The CaCl2-extracted fraction for most of the trace elements in the soil usually represents a small proportion of their total concentration (Table 2). Therefore, the transfer ratios of trace elements from soil (CaCl2-extracted pool) to fungal sporocarps are functionally more realistic than BCF values (calculated using pseudo-total soil concentrations) and worthwhile to consider. Thus, besides the important Cd accumulation already discussed above, we have detected a high transfer of Cu from soil to fungus (over 200 times). Other trace elements with remarkable soil to fungus transfer were Zn (78 times more in Volvopluteus gloiocephalus) and Fe (48 times more in Laccaria laccata). If we assume that sporocarps are reflecting mycelium chemical composition, we can infer that both fungal species are contributing potentially to the “mycostabilisation” of Cd, Cu, Zn and Fe in these contaminated and remediated soils37,42.
The well-known capacity of mushrooms to accumulate trace elements could make them useful organisms to bioindicate soil contamination64. However, in this study, trace element concentrations in fruiting bodies were not significantly correlated to soil CaCl2-extracted concentrations, with the exception of Co in Laccaria laccata. Many studies have also found that fruiting bodies are not correlated with soil contamination by trace elements; therefore concluding that they are not good bioindicators of soil trace element contamination32,65,66,67. On the contrary, there are authors supporting the use of fungal sporocarps as bioindicators26,27,28. In our study site, the concentration of trace elements in leaves of poplar trees and in soil were correlated for Cd, Cu, Mn and Zn68. The potential utility as bioindicator would then depend on the fungal species, the particular trace element, and the environmental conditions.
From the food quality perspective, the usually high accumulation of potentially toxic elements in fungal fruiting bodies is a relevant ecosystem disservice. Trace elements concentrations in fruiting bodies were similar to those measured in edible mushrooms from unpolluted areas67, except for the increased mean concentrations of Cd in Volvopluteus gloiocephalus (and maximum in Laccaria laccata) and mean Cu and maximum Fe, Mn and Zn concentrations in Laccaria laccata sporocarps (Table S3).
Food regulation to avoid toxicity risk includes concentration limits for several trace elements in wild edible mushrooms. Thus, the European Union regulation established a concentration limit of 0.3 mg Pb kg−1 fresh weight and 0.2 mg Cd kg−1 fresh weight for cultivated fungal species (Agaricus bisporus, Pleurotus ostreatus and Lentinula edodes). For other fungal species, this limit was established at 1.00 mg Cd kg−1 fresh weight and no regulation limit was established in other species for Pb69,70. The maximum Cd concentration registered in Volvopluteus gloiocephalus sporocarps was 0.84 mg Cd kg−1 fresh weight, which is well above the European Union regulation limit for cultivated mushrooms, although still below the limit for wild species.

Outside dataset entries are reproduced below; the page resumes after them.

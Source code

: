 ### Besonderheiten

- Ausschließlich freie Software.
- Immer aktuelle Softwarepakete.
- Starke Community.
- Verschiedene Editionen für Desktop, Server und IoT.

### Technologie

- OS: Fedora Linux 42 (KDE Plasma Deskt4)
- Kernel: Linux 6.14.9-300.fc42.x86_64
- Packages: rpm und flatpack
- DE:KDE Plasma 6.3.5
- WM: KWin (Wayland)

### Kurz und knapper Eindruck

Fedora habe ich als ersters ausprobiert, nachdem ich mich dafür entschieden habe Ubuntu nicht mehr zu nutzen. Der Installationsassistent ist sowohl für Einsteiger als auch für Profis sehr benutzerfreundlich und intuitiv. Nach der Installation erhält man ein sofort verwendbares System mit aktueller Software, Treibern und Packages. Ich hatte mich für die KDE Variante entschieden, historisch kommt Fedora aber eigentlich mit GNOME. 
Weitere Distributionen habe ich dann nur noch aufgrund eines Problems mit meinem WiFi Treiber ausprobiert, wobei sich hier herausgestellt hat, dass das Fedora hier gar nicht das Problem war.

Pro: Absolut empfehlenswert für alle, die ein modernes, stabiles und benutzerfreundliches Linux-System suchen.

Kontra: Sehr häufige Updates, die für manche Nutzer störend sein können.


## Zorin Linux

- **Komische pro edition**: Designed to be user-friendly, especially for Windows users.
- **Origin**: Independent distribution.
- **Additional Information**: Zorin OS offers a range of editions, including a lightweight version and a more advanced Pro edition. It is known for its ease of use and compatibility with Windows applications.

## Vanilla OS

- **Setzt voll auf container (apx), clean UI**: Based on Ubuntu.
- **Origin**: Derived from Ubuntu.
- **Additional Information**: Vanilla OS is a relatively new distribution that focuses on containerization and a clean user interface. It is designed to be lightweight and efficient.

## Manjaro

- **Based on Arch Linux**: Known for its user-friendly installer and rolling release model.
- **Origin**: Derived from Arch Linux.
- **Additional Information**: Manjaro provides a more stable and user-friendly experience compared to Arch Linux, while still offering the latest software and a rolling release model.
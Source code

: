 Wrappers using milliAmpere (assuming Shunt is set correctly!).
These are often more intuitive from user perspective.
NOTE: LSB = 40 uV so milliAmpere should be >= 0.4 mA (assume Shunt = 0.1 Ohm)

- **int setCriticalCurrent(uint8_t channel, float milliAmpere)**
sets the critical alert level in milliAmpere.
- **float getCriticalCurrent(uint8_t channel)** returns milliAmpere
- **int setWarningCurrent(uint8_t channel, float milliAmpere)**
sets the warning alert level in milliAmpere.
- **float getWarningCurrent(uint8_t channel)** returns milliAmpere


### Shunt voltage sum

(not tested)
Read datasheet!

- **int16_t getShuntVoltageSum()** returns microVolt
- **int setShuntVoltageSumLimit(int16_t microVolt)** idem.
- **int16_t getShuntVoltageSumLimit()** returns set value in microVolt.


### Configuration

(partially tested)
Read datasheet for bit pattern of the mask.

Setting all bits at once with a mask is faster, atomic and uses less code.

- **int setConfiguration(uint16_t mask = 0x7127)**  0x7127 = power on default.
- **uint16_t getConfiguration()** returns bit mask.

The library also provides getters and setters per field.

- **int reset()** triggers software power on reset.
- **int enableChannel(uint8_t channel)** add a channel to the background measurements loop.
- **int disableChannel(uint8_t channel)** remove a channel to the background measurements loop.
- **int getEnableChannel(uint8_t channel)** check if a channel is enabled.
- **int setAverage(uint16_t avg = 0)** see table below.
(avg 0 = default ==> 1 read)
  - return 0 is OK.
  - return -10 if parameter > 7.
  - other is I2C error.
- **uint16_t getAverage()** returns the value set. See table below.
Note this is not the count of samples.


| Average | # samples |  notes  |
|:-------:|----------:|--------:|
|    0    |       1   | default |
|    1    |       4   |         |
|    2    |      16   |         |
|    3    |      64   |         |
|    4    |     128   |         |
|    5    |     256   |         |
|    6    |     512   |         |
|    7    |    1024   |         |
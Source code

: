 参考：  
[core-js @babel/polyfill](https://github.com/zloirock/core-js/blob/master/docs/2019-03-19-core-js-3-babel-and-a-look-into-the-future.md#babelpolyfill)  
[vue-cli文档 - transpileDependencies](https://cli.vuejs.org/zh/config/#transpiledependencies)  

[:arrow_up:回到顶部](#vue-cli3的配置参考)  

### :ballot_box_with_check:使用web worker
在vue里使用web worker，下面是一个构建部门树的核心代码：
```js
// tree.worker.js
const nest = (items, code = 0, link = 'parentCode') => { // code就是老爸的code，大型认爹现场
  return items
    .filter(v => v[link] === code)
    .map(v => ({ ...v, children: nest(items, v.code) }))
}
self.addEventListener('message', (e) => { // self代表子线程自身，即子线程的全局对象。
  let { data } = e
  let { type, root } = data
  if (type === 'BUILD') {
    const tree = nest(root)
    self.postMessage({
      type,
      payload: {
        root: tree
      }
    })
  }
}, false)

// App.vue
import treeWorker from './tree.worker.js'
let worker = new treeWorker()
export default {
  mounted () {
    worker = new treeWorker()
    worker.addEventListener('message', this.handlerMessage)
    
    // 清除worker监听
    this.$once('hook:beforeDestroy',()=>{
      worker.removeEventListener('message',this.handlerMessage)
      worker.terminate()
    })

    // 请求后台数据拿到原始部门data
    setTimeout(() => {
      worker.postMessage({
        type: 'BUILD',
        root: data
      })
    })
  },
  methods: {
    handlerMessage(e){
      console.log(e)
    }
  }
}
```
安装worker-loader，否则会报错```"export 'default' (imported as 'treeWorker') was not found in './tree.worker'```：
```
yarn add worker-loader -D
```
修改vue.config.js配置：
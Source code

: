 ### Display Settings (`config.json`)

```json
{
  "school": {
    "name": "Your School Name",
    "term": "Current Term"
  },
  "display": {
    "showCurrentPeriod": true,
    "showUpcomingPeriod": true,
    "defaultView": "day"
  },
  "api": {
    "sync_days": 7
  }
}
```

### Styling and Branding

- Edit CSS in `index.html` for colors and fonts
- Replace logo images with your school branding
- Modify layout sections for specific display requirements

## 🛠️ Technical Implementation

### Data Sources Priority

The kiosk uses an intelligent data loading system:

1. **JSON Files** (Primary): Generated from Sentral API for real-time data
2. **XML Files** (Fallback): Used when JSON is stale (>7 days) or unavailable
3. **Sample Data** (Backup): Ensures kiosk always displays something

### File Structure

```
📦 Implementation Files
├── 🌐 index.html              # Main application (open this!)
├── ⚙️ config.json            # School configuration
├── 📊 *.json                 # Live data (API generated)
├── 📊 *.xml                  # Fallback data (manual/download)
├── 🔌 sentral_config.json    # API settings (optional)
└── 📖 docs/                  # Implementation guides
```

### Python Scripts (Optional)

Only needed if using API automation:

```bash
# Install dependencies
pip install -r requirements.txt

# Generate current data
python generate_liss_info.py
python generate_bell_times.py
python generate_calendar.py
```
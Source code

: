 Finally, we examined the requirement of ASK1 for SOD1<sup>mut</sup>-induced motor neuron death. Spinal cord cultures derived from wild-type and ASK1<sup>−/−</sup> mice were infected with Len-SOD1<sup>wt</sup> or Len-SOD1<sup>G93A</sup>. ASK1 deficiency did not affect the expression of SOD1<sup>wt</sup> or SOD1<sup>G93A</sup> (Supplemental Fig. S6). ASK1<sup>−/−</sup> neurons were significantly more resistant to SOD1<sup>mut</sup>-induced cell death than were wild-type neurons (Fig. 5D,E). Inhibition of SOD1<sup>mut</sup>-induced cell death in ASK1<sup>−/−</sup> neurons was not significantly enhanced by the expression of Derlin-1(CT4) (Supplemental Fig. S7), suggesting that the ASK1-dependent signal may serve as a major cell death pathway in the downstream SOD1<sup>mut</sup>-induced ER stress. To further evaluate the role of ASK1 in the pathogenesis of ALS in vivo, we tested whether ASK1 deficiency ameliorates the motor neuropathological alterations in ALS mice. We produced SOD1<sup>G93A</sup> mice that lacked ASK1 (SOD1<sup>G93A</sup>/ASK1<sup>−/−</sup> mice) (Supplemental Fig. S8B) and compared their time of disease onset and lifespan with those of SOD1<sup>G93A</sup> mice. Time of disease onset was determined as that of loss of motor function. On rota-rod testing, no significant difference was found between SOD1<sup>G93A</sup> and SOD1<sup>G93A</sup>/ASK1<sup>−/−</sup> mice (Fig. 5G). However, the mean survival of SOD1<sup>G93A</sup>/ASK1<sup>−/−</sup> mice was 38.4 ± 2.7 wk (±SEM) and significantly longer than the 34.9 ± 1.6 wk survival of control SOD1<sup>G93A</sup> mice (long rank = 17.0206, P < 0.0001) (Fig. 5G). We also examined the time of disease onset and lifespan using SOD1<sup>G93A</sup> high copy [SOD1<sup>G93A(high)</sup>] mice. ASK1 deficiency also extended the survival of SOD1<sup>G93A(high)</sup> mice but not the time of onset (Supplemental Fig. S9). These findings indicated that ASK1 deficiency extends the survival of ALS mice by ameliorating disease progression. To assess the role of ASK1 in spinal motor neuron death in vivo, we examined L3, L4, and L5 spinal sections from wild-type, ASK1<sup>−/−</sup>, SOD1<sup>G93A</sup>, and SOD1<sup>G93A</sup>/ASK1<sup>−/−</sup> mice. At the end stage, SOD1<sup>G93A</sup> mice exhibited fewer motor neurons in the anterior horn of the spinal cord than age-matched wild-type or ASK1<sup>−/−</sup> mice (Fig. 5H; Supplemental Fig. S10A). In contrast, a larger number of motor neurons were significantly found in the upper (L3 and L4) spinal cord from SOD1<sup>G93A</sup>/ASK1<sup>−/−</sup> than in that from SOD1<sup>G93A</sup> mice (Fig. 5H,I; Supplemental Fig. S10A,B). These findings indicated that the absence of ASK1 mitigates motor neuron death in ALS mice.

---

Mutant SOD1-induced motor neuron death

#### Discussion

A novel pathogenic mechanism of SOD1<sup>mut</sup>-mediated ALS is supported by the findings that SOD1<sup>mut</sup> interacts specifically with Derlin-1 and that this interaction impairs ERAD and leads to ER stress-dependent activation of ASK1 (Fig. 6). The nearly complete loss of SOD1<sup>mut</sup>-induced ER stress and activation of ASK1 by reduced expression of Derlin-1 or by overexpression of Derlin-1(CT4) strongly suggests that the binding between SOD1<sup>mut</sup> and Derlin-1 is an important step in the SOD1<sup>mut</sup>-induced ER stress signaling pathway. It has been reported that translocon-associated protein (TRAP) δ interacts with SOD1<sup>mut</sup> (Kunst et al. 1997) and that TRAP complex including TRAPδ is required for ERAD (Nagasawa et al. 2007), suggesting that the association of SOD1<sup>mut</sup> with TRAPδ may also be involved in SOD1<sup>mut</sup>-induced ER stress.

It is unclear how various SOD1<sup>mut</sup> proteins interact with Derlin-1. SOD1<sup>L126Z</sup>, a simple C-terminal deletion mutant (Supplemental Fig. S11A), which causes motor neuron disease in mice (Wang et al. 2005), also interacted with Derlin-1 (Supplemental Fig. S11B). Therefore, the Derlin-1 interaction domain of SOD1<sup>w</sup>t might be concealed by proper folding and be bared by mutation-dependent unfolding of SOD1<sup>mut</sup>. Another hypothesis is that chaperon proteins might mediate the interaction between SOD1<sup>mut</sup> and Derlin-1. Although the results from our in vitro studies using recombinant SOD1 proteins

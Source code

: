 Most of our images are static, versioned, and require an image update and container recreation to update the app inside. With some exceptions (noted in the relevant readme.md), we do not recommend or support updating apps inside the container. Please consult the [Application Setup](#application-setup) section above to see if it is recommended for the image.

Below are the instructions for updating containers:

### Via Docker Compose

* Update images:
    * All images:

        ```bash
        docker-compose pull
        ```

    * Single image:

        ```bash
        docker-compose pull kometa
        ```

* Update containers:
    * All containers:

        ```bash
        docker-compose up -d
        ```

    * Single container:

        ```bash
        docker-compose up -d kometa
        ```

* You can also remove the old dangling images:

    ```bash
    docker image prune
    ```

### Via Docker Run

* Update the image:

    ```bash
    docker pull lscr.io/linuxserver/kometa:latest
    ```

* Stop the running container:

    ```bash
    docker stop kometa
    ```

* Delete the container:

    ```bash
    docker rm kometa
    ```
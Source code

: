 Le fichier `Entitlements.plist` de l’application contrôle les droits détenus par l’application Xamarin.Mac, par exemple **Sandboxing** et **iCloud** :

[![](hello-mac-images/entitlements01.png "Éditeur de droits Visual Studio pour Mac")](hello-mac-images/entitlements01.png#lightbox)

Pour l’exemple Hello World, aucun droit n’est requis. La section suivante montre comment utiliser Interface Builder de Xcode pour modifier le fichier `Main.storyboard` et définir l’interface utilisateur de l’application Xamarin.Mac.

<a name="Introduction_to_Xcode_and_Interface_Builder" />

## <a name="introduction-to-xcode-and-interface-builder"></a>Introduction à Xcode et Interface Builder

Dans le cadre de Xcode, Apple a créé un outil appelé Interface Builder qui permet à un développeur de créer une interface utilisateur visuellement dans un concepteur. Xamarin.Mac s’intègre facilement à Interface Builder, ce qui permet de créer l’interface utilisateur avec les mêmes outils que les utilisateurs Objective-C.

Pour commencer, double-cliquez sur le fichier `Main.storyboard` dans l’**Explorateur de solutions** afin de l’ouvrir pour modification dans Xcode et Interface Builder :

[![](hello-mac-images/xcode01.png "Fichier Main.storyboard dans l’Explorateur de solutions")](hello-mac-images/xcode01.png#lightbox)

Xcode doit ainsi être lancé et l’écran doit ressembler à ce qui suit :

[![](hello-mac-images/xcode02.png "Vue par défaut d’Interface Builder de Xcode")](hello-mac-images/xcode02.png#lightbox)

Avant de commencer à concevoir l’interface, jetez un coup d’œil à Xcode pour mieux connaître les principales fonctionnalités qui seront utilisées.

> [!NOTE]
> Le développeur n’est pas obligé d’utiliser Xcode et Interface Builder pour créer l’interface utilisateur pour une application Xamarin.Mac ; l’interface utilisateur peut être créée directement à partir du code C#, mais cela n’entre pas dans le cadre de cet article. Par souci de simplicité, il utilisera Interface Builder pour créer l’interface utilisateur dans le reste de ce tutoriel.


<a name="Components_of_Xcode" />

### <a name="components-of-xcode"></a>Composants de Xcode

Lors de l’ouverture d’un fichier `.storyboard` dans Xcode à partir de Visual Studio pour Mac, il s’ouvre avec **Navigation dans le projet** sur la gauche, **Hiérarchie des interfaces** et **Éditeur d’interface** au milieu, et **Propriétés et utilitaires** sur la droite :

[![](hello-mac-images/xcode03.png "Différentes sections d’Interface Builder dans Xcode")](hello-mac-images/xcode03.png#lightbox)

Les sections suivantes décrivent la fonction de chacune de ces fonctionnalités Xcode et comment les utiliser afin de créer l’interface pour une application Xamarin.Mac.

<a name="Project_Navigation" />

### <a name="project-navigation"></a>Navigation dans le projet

The maximum Pb concentration in our sporocarps was 0.25 mg Pb kg−1 fresh weight, which is also below the limit (for cultivated species only). Therefore, according to European Union regulation, neither Cd nor Pb concentrations reached these maximum levels (Table S3; dry weight).
The World Health Organization71 evaluated certain trace element contaminants in food to estimate the tolerable intake limits (Table S2; PMTDI). We calculated the minimum weight to reach tolerable limits, and Cd presented the lowest weight (Table S2). A daily intake of 0.069 kg fresh weight of Volvopluteus gloiocephalus or 0.132 kg fresh weight of Laccaria laccata (for a person with 70 kg bodyweight) would reach the maximal tolerable Cd daily limit, without taking into account other Cd daily sources. The consumption of these fungi could represent a toxicological risk due to elevated Cd content, especially Volvopluteus gloiocephalus species, as this element is of high toxicological importance for humans67,72. Laccaria laccata consumption would entail a higher toxicological risk than Volvopluteus gloiocephalus for the rest of trace elements (As, Cu, Fe, Pb and Zn), however the daily intake to reach toxicity (over 1 kg fresh weight) represents an unrealistically high level of consumption. In any case, for a complete evaluation of actual potential toxicity to humans the effect of mushroom processing during cooking on its metal concentrations should also be taken into account.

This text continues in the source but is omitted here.